Go through the entries below and print, exactly, the lines starting at the one with "These values, however, are" and ending at the one with "distribution of Transport", keeping both ends and no others.

Data:
=== Section Start ===

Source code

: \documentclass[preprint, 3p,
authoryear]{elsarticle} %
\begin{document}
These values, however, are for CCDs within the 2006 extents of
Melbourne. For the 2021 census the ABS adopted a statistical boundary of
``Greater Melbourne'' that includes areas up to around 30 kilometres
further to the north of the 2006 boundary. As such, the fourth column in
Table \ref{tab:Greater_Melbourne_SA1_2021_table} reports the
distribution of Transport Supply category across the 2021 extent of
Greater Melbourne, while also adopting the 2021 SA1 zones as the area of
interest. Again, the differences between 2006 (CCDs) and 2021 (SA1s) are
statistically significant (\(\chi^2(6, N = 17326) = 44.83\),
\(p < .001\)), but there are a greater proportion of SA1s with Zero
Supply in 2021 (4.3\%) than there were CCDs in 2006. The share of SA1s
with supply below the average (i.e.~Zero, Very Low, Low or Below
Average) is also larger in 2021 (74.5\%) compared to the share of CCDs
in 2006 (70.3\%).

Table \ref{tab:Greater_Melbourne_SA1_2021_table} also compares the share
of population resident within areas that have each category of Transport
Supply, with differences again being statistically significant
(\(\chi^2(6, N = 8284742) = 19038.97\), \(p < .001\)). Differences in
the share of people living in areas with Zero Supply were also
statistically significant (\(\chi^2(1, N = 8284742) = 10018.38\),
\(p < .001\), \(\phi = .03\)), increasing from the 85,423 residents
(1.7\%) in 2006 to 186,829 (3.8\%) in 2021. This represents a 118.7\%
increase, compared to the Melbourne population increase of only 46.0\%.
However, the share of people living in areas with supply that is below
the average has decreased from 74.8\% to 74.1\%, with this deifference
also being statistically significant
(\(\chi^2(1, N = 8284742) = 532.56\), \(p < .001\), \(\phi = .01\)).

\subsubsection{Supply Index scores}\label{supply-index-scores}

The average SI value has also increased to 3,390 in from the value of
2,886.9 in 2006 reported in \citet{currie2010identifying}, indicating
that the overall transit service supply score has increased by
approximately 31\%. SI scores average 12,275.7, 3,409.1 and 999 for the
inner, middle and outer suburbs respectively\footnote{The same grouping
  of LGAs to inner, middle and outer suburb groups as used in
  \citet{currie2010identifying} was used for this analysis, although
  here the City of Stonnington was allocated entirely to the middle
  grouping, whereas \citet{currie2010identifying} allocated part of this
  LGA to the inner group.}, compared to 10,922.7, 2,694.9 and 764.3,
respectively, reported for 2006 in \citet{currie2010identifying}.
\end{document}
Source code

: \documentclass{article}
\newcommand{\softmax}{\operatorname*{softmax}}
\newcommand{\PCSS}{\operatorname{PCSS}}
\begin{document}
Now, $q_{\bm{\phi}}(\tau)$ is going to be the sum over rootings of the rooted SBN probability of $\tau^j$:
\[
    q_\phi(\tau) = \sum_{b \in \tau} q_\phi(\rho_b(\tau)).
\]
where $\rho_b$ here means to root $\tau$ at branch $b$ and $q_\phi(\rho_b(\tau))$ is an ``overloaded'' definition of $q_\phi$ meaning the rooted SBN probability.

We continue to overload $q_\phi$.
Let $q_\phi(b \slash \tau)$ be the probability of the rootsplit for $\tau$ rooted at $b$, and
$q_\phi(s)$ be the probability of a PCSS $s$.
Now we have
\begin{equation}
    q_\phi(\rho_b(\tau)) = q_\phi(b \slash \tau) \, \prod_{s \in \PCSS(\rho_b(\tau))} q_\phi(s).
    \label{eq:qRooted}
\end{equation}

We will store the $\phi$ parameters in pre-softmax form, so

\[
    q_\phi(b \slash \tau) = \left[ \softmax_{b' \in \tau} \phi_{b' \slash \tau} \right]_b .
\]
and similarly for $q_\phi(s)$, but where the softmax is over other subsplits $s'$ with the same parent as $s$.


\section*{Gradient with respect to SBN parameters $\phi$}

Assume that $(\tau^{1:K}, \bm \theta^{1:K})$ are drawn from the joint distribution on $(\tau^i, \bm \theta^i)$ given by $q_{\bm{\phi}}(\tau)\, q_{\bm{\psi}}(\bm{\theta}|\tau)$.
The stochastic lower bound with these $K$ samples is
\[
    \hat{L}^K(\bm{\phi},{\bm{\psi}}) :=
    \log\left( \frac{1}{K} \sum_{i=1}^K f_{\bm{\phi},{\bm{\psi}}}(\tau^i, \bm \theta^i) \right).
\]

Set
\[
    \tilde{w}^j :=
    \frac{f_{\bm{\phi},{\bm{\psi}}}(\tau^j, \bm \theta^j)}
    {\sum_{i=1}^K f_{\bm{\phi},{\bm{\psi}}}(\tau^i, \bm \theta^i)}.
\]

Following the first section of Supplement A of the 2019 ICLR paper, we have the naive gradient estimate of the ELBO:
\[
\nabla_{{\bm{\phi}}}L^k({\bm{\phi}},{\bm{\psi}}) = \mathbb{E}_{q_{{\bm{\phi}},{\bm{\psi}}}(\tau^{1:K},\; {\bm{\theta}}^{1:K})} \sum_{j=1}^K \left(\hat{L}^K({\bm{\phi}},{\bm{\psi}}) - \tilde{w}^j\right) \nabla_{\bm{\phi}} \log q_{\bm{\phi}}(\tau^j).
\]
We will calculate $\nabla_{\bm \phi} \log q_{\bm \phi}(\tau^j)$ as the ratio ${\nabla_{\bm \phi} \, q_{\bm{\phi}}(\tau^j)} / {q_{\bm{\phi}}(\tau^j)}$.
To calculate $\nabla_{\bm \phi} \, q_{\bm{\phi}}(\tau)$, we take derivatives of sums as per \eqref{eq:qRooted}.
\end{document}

=== Section End ===

Solution to this exercise:
These values, however, are for CCDs within the 2006 extents of
Melbourne. For the 2021 census the ABS adopted a statistical boundary of
``Greater Melbourne'' that includes areas up to around 30 kilometres
further to the north of the 2006 boundary. As such, the fourth column in
Table \ref{tab:Greater_Melbourne_SA1_2021_table} reports the
distribution of Transport Supply category across the 2021 extent of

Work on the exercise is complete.